2.7. Clustering analysis and validation

   Cluster analysis was performed using ConsensusClusterPlus, coalescent
   km clusters with 1-Pearson correlation distances, and resampling 80% of
   the samples 10 times with k values ranging from 2 to 9. The optimal
   number of fractions was determined using empirical cumulative
   distribution function plots. PCA analysis was performed using the
   “limma” and “ggplot2″ R packages to detect clustering effects.

2.8. Immune cell infiltration

   The immune cell distribution of the samples was calculated by the
   CIBERSORT algorithm using the R software to obtain the proportional
   fraction of immune cells for each sample in the data set. The “limma” R
   package was used to compare the immune cell infiltration for
   differences.

2.9. Cluster pathway enrichment analysis

   In order to further clarify whether there are differences in the
   biological functions of different fractal clusters, “reshape2″,
   “ggpubr,” “limma,” “GSEABase,” and “GSVA” R packages were used for GSVA
   pathway enrichment analysis. “GSEABase” and “GSVA” R packages were used
   for GSVA pathway enrichment analysis.

2.10. Cluster-wise WGCNA analysis

   WGCNA is an R package that constructs gene co-expression networks from
   many genes and identifies co-expression modules [[41]12]. Firstly, we
   used the “WGCNA” package in R to cluster the top 25% of the most
   fluctuating genes in the samples to assess whether there are
   significant outliers. Secondly, we identified gene co-expression
   modules based on the topological overlap, detected the modules using
   hierarchical clustering and dynamic tree-cutting functions, and
   calculated gene significance (GS) and module affiliation (MM).

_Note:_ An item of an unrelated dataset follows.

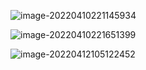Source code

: ![image-20220410221145934](C:\Users\lilinji\AppData\Roaming\Typora\typora-user-images\image-20220410221145934.png)

![image-20220410221651399](C:\Users\lilinji\AppData\Roaming\Typora\typora-user-images\image-20220410221651399.png)

![image-20220412105122452](C:\Users\lilinji\AppData\Roaming\Typora\typora-user-images\image-20220412105122452.png)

Modules
   were linked to clinical traits (sub-clusters). Correlations between
   these modules are calculated, and heat maps are executed to show the
   independence between these modules. Finally, we visualize the trait
   gene network.

2.11. Machine learning model construction

   Using the above-obtained module genes, sample [42]GSE29801
   transcriptome expression levels and “caret,” “DALEX,” “ggplot2″,
   “randomForest,” “kernlab,” “xgboost,” “pROC “R package to construct RF
   random forest tree model, SVM machine learning model, XGB model, and
   GLM model. The samples were divided into Treat and Test groups, with
   the Treat group accounting for 70% of the total samples for
   constructing the models and the Test group accounting for 30% of the
   total samples for verifying the accuracy of the models. The genes
   obtained from the four methods were analyzed for importance, and the
   top 5 genes with the highest importance scores were output as the
   predicted genes.

2.12. Construction of nomo plots

   To predict the incidence of AMD, we constructed column line graphs
   using the importance genes obtained above and the “rms” and “rmda” R
   packages and evaluated the accuracy of the column line graphs using
   decision curves and calibration curves.

2.13. Methods

   Online analysis of variance using GEO2R rows, adjpvalue<0.05, was
   considered statistically significant. Using R4.21 row-wise analysis of
   variance and co-expression analysis, pvalue<0.05 was considered
   statistically significant.

3. Results

3.1. Screening of differential genes

   52 genes differentially expressed in AMD and normal samples were
   obtained using GEO2R online analysis ([43]Fig. 1 A). The AMD and normal
   samples were evenly distributed in Uniform Manifold Approximation and
   Projection(UMAP) ([44]Fig. 1B) with good consistency in gene expression
   levels ([45]Fig. 1C), indicating that the differential genes obtained
   using GEO2R online analysis were reliable. Differential analysis using
   the limma R package line yielded 2048 genes ([46]Fig. 1 D), of which
   1275 genes were down-regulated, and 773 genes were up-regulated in AMD
   (Supplementary file 1). A total of 50 differential genes were obtained
   by taking the intersection of the two methods ([47]Fig. 1E)
   (Supplementary file 2).

Fig. 2.

   [48]Fig. 2
   [49]Open in a new tab

   (A) The GO function's actual name appears on the left vertical axis. ,
   the right vertical axis is the taxonomic name of the function, and the
   horizontal axis is the number of differential genes released to the
   corresponding GO function. (B) Circle diagram of GO enrichment
   analysis. (C) KEGG enrichment analysis, the vertical axis is the
   specific name of the KEGG function, and the horizontal axis is the
   number of differential genes released to the corresponding function.

Fig. 1.

   [50]Fig. 1
   [51]Open in a new tab

   Differential expressed genes analysis (A) Volcano plot of 52
   differential genes. (B) Distribution of AMD and normal samples in
   [52]GSE29801 in UMAP. (C) Gene expression levels of AMD and normal
   samples in [53]GSE29801. (D) Heatmap of 2048 differential genes. (E)
   The two methods obtained the intersection of differential genes.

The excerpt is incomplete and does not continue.